El episodio desencadenó la reacción de la comunidad educativa, que afirma que el hecho es parte de una serie de acciones violentas que se registran desde hace un tiempo por la falta de seguridad en el liceo.

Los alumnos decidieron no ingresar ayer a clases, los padres apoyaron la medida y la directora pidió al Consejo de Secundaria guardias para el liceo.

Todos parecen estar de acuerdo en que las causas del problema están en las rencillas entre barras de Nuevo Paysandú y el cercano Barrio Norte, que transforman al liceo en escenario de sus peleas. El centro educativo es el sitio de referencia para los encuentro de los jóvenes de la zona. Se trata de un flamante edifico de apenas dos años, construido en un predio abierto, con un cerco perimetral incompleto, que permite el fácil acceso a extraños. Por falta de pago, el Servicio 222 de la noche fue suspendido y por falta de personal no hay portero durante las horas de clase. El gran portón de ingreso tiene portero eléctrico pero no funciona. Al liceo concurren unos 350 estudiantes de Ciclo Básico y funciona en dos turnos.

"Por la mañana los jóvenes problemáticos duermen, porque anduvieron toda la noche por ahí", comentó a El País un adscripto.

TEMORES. "Estamos acá porque los chiquilines tienen miedo, no se sienten seguros, están ejerciendo su derecho y nosotros nos solidarizamos", dijo a El País Griselda Cuevasanta, madre de un alumno que ayer acompañó la movida de los estudiantes contra la violencia.

Poco antes, la dirección había estado reunida con los delegados de cada clase. Éstos le informaron la decisión de no ingresar a clases y acordaron un encuentro para hoy (martes) con los padres.

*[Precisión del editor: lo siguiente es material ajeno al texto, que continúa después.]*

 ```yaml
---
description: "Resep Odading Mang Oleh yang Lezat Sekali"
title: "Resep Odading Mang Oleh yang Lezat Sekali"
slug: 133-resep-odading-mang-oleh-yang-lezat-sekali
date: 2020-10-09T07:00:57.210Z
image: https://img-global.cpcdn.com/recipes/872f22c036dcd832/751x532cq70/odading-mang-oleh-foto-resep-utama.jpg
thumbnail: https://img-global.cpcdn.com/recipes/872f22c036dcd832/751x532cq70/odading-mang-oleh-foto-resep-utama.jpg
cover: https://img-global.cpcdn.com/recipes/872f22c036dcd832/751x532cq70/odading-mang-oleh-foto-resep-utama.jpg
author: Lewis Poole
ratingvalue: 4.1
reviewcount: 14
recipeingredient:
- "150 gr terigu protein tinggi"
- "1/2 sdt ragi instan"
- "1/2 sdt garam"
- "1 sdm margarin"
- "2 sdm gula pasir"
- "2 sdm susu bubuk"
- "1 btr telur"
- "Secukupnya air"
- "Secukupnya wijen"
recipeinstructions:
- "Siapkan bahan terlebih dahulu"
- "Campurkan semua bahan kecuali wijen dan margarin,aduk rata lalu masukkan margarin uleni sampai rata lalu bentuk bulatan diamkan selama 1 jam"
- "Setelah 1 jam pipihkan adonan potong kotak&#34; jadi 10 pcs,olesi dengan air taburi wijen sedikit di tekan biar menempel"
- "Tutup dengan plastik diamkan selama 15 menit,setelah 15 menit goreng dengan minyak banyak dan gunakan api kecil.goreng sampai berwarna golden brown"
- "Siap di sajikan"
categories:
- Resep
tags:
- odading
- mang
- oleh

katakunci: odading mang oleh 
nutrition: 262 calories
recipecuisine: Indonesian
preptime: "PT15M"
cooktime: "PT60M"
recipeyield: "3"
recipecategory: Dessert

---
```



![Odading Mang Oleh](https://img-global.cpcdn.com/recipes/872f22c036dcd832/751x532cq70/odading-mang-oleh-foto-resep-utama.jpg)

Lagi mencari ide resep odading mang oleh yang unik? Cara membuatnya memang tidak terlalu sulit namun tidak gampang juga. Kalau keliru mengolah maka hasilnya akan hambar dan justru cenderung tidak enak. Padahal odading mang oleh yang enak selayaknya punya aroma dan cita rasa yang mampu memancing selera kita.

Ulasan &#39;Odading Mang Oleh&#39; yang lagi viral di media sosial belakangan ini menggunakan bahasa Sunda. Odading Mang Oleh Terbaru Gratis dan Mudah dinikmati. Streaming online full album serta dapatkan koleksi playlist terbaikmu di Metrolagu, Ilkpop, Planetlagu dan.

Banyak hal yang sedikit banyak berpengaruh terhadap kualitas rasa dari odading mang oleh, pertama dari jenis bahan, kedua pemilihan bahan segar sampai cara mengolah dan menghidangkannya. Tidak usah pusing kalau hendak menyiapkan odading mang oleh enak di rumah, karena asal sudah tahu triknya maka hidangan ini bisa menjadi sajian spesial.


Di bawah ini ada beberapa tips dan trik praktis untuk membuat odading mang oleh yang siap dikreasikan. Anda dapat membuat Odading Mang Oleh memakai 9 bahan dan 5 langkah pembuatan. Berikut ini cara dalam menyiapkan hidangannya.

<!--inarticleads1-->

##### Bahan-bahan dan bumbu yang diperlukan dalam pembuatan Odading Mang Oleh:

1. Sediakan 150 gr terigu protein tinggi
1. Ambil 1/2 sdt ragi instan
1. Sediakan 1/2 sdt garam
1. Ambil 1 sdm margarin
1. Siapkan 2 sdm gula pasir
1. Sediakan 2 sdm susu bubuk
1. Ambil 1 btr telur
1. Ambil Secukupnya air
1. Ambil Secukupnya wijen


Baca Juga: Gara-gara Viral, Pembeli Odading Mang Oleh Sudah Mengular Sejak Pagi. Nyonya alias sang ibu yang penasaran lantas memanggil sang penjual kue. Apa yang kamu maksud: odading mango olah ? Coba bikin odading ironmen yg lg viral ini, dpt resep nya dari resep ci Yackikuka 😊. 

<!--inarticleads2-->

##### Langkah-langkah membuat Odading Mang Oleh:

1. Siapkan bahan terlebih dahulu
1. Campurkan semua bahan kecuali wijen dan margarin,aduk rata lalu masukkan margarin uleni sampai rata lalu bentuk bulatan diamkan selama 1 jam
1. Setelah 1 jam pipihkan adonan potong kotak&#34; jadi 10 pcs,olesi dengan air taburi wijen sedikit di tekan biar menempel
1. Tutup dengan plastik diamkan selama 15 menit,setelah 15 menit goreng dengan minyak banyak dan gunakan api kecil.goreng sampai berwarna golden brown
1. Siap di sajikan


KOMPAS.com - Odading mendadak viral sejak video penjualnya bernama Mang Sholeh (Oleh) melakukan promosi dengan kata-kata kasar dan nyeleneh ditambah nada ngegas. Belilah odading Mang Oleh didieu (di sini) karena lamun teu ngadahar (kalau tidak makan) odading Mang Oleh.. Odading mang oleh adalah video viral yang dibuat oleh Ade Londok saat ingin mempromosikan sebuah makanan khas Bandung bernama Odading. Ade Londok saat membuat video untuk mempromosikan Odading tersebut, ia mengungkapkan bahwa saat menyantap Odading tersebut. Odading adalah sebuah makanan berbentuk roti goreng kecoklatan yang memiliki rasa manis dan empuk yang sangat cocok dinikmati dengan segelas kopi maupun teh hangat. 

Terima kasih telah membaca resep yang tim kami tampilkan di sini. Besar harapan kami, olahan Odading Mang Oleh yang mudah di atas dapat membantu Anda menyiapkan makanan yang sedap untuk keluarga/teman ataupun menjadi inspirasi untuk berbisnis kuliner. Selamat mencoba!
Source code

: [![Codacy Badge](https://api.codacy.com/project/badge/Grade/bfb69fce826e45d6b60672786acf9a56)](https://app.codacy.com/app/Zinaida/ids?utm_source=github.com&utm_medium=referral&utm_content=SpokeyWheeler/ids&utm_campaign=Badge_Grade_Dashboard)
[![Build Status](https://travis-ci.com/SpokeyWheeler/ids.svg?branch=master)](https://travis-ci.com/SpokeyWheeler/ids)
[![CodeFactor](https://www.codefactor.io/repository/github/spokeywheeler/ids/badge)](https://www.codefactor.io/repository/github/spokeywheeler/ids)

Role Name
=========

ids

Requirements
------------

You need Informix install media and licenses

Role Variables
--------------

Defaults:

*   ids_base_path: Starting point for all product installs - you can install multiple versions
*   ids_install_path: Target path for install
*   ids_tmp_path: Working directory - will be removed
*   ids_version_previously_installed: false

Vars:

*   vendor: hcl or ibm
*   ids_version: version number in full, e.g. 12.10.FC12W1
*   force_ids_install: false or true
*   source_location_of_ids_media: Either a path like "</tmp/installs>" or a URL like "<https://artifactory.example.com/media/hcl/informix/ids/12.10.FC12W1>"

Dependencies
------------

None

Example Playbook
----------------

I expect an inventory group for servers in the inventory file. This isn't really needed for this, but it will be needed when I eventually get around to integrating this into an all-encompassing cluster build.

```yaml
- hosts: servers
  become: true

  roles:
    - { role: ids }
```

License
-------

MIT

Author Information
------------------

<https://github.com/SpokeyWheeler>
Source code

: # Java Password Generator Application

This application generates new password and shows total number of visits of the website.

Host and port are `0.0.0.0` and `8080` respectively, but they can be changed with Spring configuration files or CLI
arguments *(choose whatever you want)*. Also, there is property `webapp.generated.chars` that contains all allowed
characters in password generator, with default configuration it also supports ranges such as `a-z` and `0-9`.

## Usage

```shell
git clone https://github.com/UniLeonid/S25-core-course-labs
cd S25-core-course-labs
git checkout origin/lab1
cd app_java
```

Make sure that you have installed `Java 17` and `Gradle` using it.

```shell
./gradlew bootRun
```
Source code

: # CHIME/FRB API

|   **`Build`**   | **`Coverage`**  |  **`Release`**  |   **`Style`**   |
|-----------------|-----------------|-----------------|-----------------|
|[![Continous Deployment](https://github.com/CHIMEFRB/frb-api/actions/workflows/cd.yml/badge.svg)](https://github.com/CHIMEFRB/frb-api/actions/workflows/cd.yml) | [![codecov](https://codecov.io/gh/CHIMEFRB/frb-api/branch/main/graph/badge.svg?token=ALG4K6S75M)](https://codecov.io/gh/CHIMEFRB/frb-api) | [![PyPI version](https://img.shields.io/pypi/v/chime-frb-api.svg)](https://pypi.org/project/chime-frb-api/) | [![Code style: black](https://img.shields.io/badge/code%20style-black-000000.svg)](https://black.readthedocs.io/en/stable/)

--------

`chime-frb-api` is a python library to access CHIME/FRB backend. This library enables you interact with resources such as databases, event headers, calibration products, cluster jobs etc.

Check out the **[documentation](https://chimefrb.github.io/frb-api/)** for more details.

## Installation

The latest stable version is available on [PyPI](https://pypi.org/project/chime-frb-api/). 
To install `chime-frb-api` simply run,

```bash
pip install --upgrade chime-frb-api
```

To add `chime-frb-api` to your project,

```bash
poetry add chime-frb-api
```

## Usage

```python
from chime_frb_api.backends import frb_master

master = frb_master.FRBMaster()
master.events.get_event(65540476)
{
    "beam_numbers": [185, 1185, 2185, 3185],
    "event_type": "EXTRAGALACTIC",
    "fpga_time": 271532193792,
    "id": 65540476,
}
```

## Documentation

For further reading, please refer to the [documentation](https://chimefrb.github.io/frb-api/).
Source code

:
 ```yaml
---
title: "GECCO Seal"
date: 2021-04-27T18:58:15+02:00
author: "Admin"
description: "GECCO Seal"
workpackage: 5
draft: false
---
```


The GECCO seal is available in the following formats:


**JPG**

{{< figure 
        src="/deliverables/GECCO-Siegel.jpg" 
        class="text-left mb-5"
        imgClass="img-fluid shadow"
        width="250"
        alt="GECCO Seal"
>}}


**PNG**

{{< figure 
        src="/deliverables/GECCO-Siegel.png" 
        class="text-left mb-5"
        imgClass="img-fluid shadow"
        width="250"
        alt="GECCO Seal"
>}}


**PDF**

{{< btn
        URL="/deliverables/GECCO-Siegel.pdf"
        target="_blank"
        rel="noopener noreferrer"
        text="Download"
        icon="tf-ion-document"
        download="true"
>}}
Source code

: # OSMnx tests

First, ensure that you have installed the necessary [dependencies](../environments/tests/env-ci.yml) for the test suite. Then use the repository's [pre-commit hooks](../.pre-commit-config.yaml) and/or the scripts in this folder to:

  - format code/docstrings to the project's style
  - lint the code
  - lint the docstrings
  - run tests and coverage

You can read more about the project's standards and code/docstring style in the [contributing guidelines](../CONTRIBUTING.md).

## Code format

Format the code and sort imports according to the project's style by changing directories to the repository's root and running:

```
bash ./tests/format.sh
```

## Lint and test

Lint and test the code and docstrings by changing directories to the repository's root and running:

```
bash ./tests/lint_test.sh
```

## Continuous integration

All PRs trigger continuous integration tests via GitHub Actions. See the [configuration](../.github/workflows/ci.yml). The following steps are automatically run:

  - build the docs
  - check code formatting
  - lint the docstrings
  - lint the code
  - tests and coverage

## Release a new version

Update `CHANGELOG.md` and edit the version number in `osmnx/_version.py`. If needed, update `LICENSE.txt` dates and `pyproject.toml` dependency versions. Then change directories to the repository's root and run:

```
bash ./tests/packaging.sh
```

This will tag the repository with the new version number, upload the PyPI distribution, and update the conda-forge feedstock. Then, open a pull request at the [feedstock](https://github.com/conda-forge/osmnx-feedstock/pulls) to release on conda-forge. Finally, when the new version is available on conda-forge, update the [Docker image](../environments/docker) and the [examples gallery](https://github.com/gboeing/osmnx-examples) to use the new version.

"Vamos a ver qué resultado tiene, los chiquilines piden que haya guardias de seguridad mientras están en clases, porque al liceo entra cualquiera", agregó Cuevasanta.

Los padres dicen que no es la primera vez que entran armas al liceo, que se amenaza a alumnos y profesores, y advierten que si no se toman medidas el edificio también corre riesgos: seis vidrios del gimnasio ya fueron rotos por pedradas.

La profesora Cecilia Suárez dijo que por un lado están las barras de jóvenes que no son alumnos y por otro "estudiantes que infringen las normas y se escapan tensionando la situación". Suárez es docente de geografía e informática e integra el Consejo Asesor Pedagógico.

La directora del liceo, Mirna Zoppi, dijo a El País que se están tomando todos los recaudos y pensando las soluciones a esta situación. Para escuchar propuestas se reunirá hoy con los padres. Aunque no niega el problema, Zoppi advirtió que no está en sus potestades suspender clases. "Fue una medida de los alumnos que se autoconvocaron", explicó.

La directora aseguró que tras el episodio del viernes realizó la debida denuncia policial y el correspondiente pase a la Justicia. También afirmó haber realizado todas las gestiones con las autoridades de Secundaria, para ponerlas al tanto y buscar soluciones.

"Es un tema complejo, una de las soluciones sería cercar el liceo; cuando nos entregaron el edificio los arquitectos nos dijeron que quedaba tan abierto por razones pedagógicas", explicó y agregó que tampoco será fácil lograr la guardia policial. "Por falta de pago se suspendió el servicio 222, pero era nocturno y los alumnos piden ahora para el día".